MSNBC: White People Are Too Stupid to Understand Will Smith’s Slap
Remember the days when racism was bad?
By Robert Spencer
Remember the days when racism was bad? Those days are long gone, baby, unless you hold to the currently fashionable fiction that only white people can be racist at all. If, on the other hand, you still live in the real world, you know that everyone can be racist, and that racism is making a strong comeback in American society today. That’s not because Bull Connor has unleashed his dogs once again and Lester Maddox is back waving his axe handle; instead, it’s because it has become acceptable in woke culture to bash white people in ways that, if any other group were being discussed in the same terms, would ruin careers and shut down networks. But racism against white folks is not just acceptable today; it’s a sure-fire means of career advancement.
On MSNBC’s The Cross Connection on Sunday, the show’s host, Tiffany Cross, asserted that white people didn’t understand why black people were telling them not to comment upon Will Smith’s still-resounding slap of Chris Rock in front at the Oscars last week.
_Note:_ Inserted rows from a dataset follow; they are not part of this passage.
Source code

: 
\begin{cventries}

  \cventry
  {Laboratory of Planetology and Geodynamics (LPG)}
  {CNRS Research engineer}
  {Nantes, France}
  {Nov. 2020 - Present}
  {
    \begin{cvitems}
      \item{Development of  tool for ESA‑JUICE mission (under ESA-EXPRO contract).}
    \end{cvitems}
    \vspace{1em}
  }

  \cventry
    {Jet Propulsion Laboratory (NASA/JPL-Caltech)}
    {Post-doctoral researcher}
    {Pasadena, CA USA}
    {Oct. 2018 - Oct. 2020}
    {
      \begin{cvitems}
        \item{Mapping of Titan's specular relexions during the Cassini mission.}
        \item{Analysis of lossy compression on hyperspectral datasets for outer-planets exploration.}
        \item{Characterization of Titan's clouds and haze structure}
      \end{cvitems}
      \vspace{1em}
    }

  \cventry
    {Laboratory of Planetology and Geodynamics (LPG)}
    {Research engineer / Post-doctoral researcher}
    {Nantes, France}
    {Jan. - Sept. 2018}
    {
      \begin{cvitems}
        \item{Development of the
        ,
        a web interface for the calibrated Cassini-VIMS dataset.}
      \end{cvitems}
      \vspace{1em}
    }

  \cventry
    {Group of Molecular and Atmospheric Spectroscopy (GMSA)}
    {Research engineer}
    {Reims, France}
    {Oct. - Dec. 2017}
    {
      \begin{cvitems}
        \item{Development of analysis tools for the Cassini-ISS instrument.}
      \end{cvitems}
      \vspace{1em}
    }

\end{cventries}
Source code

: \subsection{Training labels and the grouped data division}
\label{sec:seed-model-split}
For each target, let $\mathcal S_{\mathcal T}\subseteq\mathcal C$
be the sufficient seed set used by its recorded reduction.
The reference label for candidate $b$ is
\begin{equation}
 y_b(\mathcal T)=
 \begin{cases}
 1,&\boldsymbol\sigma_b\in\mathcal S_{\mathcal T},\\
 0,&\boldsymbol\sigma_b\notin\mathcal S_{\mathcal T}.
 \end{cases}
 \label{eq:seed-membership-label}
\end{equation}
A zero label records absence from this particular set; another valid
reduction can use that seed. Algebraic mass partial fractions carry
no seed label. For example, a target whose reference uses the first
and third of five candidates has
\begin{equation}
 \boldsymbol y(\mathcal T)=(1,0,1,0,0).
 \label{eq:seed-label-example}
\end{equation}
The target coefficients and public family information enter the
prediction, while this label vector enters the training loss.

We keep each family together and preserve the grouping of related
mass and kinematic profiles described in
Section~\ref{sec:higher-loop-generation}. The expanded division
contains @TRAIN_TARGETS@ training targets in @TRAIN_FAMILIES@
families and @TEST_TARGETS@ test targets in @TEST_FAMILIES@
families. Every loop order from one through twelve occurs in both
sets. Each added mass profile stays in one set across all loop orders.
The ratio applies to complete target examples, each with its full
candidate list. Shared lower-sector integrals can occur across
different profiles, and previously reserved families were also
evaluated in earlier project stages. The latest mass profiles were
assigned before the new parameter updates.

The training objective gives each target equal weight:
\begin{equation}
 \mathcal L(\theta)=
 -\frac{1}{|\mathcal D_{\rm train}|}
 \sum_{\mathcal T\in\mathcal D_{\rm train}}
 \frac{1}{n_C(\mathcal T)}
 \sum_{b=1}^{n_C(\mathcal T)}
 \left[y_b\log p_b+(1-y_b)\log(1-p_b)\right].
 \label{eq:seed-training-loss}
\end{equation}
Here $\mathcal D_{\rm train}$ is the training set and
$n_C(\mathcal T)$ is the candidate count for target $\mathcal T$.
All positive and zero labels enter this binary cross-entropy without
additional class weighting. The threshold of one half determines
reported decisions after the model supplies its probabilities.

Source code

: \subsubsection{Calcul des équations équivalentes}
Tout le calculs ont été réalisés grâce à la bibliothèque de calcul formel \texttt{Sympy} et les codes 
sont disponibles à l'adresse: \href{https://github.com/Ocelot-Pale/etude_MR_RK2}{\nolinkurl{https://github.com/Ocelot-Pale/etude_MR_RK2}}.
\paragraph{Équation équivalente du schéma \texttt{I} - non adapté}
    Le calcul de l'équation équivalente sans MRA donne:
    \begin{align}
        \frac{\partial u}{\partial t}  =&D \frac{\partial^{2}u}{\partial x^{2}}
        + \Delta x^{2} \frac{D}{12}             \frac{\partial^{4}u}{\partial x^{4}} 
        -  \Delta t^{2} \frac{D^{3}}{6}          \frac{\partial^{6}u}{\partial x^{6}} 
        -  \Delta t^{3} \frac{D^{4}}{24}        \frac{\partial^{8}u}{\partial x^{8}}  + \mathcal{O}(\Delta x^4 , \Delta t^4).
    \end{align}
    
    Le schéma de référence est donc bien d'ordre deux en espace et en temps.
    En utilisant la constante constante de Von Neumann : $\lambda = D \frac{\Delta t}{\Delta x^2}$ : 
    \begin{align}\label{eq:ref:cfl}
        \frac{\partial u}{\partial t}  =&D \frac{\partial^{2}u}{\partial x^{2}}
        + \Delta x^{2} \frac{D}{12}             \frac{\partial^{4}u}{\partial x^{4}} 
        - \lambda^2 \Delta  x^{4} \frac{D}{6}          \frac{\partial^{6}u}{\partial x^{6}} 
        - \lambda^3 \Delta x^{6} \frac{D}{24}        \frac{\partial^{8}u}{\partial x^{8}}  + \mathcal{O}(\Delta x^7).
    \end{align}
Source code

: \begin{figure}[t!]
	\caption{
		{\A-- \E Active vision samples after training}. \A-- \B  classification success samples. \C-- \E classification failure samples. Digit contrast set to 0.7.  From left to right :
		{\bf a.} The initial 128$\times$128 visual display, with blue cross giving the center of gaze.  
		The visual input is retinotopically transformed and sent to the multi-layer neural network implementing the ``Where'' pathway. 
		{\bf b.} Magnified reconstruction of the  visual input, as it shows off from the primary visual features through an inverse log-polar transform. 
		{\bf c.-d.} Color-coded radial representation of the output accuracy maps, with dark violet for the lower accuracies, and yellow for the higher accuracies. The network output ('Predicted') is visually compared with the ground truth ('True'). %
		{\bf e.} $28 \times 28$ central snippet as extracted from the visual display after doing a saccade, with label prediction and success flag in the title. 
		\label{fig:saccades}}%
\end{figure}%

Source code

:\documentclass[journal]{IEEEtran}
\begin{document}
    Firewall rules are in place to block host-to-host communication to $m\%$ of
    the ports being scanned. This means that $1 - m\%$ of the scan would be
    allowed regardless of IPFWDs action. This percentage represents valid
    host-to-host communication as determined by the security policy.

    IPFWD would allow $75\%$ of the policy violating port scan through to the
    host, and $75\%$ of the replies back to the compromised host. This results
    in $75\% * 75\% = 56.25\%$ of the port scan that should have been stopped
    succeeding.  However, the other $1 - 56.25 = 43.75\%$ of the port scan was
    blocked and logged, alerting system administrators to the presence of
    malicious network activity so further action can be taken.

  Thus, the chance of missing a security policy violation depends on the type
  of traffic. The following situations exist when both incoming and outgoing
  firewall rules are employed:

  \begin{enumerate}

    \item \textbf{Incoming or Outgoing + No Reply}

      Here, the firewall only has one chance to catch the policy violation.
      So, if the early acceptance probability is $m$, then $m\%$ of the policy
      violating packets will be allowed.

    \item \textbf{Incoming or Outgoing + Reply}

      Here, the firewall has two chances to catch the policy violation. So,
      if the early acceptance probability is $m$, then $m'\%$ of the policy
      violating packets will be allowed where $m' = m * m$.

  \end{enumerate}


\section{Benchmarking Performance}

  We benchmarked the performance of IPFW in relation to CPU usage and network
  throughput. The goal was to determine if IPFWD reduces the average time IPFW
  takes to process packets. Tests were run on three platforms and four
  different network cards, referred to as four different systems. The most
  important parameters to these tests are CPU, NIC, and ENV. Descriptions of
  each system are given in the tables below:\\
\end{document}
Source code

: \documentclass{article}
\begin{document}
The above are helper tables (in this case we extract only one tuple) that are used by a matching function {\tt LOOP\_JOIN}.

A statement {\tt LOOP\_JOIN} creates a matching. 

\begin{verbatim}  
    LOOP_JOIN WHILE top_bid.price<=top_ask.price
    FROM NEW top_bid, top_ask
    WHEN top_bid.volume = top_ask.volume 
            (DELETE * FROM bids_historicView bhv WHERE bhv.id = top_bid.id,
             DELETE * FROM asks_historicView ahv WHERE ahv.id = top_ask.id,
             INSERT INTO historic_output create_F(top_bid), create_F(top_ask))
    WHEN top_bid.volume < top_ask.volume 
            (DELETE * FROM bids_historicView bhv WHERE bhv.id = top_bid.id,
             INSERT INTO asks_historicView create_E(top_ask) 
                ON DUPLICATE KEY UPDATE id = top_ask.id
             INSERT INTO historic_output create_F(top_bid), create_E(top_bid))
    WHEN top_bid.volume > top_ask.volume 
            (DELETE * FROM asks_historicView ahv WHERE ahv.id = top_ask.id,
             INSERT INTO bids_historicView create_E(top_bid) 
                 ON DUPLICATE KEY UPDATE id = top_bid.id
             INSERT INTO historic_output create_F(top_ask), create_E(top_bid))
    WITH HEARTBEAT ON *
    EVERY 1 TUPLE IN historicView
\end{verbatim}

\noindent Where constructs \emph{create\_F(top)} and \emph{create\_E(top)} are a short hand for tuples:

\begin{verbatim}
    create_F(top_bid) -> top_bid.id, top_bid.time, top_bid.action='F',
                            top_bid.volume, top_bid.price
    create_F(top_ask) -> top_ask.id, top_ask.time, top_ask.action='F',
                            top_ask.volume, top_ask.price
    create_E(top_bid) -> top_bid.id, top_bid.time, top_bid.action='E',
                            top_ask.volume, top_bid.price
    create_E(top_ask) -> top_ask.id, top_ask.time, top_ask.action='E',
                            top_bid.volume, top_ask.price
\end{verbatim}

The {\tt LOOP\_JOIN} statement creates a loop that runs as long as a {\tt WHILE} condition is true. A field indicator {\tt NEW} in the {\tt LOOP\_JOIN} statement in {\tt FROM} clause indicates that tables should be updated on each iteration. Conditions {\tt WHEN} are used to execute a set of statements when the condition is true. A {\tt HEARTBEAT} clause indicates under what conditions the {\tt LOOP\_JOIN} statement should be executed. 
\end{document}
Her guest, TheGrio columnist Michael Harriot, then claimed that it was “hard to explain to a white person what’s the difference between an open-handed slap and a punch.”
Oh, pick me, sir! Pick me! An open-handed slap is, well, uh, a slap with the open hand, and a punch is delivered with the closed fist. The slap is generally considered to be a gesture of profound contempt, but somewhat less aggressive than a punch. Now, I’m white and all that, and I’m heartily sorry for that, but was my answer correct?
Cross, however, didn’t even consider the possibility that some white people might know what she was talking about, declaring that “they,” that is, those silly, stupid, benighted whites, “consider it all violent.”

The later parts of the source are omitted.